もちろん、ヴェローナ魔術学習院の生徒なので、俺も授業を受けることになった。教室は、まるで大学のような扇型の席の並び方で、1つ1つの教室が大きい。
俺はユアと隣の席らしく、かなりの親友度らしい。先生や、他の生徒から体の具合やら魔女との戦いについてめちゃくちゃ問い詰められた。
これが人気者ってらやつらしい。
俺は別に人気者ではなかったので、周りから聞かれることも少なかったし、何より親の一件以降、友達という友達とは話をしていなかったくらいだからだ。
授業は、魔術学や生物学、或いは魔女学なんてものまであった。異世界のことなんて、これっぽっちも勉強していない俺にとってはチンプンカンプンで、隣のユアに聞いても案の定のバカだった。

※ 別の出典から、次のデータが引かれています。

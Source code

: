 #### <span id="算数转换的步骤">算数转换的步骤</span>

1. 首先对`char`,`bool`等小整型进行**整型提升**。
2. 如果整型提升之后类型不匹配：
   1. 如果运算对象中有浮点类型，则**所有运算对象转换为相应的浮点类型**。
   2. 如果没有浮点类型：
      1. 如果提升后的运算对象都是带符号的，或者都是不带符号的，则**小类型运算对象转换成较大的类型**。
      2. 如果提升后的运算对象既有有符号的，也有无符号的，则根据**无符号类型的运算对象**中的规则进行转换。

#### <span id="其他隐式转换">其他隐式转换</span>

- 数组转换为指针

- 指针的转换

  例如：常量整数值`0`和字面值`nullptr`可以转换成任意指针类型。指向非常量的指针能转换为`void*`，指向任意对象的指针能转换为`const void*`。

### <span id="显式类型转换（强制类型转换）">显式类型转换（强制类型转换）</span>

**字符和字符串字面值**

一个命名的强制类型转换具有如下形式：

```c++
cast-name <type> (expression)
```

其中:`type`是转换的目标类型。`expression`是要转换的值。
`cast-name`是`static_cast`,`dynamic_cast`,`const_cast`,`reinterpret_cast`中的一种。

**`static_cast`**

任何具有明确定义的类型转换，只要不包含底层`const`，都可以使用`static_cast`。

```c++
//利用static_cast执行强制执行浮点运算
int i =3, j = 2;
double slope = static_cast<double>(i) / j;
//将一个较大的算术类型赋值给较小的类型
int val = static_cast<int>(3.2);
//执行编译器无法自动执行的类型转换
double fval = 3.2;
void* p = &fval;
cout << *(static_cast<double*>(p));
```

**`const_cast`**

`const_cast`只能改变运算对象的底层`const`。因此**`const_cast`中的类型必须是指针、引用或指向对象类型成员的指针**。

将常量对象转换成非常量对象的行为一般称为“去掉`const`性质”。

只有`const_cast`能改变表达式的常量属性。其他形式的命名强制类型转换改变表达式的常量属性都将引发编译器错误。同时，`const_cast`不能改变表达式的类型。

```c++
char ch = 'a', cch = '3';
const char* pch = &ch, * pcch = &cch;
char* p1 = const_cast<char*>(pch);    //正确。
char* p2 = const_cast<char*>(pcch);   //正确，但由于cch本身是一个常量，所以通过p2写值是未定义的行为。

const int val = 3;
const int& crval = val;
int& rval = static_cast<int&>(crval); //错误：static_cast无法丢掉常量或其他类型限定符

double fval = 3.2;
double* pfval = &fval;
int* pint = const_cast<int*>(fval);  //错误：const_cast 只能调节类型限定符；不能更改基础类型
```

「よし!それじゃあアリア様のミッション!完遂させに行きますかっ!!」
やっとの思いで授業が終わると同時に、ユアは名簿を俺の胸に押し付け、満面の笑みで笑った。
「え、もしかして俺が勧誘するんじゃ無いだろうな?」
「もちろんフリードだろぉ!!だって人気者なんだし!!」
少し気に入らないところはあるが、人気者という響きは悪い気分にはならなかった。
そして、充てられた名簿を確認する。
「んじゃあ、誰を誘いに行くんだ?もしかしたら、他の生徒会メンバーが勧誘し済みの可能性だってあるぞ?」
「でも、聞いてみないと、わからなくないか?」
「……」
論破された。
しかも華麗に。
しかもユアに。
渋々俺は、名簿の一番上に載っている女性を当たることにした。
長い木製の廊下。
見知らぬ廊下。
ユアに連れられながら、俺たちはその名簿の女性を探した。